## Exercise directions
Each line below with the string "server" should be copied.

## Extracted information
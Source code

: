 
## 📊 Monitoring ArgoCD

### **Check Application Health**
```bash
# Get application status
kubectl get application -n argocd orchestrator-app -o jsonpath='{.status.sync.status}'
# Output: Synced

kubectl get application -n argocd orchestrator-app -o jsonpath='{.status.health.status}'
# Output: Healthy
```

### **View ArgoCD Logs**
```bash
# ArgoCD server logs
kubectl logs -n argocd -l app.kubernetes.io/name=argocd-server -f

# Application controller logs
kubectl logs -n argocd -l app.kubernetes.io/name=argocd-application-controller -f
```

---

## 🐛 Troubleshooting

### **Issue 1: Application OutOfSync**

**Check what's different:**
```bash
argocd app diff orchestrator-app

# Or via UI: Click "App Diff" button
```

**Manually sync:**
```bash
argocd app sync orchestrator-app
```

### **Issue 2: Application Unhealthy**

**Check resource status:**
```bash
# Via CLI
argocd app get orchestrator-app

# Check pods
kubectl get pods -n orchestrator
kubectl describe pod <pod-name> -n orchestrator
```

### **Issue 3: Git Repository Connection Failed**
...
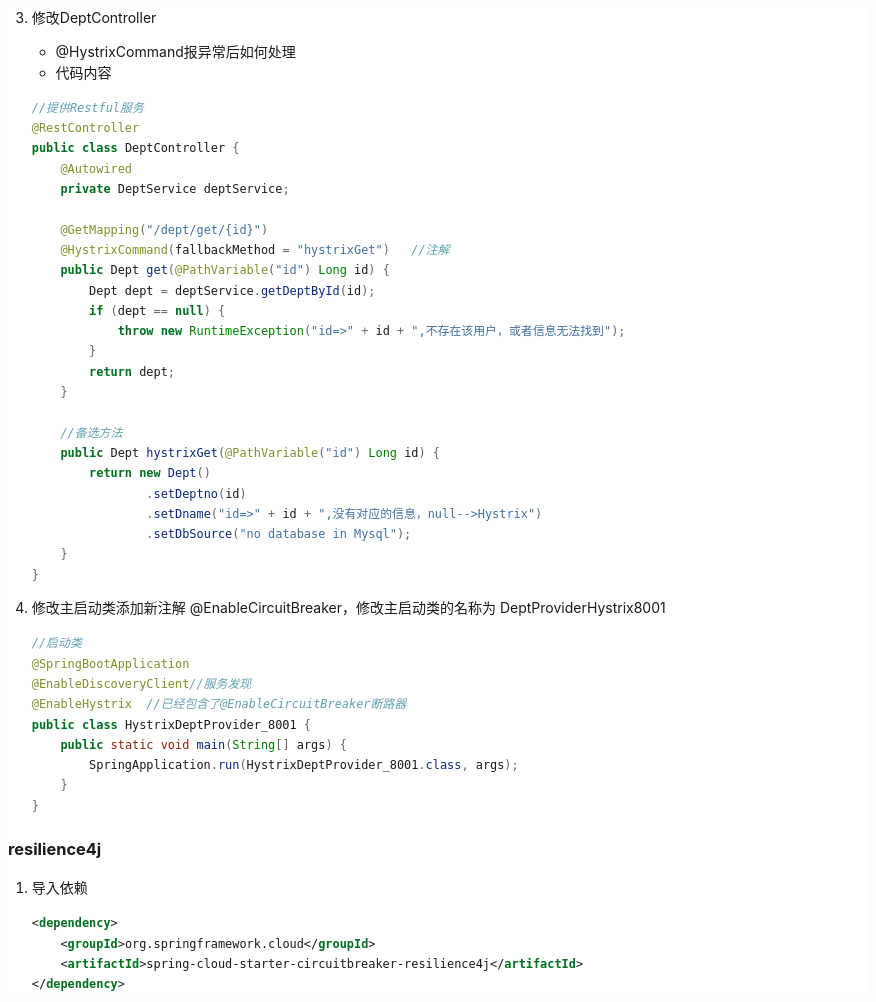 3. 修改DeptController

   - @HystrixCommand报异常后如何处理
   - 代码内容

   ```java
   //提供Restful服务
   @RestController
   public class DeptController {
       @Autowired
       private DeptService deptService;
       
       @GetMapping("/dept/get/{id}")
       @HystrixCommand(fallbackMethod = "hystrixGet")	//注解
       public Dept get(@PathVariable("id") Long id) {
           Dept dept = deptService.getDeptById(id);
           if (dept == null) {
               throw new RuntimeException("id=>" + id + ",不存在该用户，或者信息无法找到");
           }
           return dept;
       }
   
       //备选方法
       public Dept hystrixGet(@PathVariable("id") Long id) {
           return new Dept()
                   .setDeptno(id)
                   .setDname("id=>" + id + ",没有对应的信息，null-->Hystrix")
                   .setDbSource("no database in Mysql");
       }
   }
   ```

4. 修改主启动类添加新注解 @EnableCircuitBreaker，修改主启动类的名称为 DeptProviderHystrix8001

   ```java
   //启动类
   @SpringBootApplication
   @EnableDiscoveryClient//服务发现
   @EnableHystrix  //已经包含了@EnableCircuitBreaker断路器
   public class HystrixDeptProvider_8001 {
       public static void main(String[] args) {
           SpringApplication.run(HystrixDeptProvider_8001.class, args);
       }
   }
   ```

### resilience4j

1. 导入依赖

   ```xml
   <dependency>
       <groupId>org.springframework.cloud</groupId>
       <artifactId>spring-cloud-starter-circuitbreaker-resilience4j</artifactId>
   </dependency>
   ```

## Exercise result
# ArgoCD server logs
kubectl logs -n argocd -l app.kubernetes.io/name=argocd-server -f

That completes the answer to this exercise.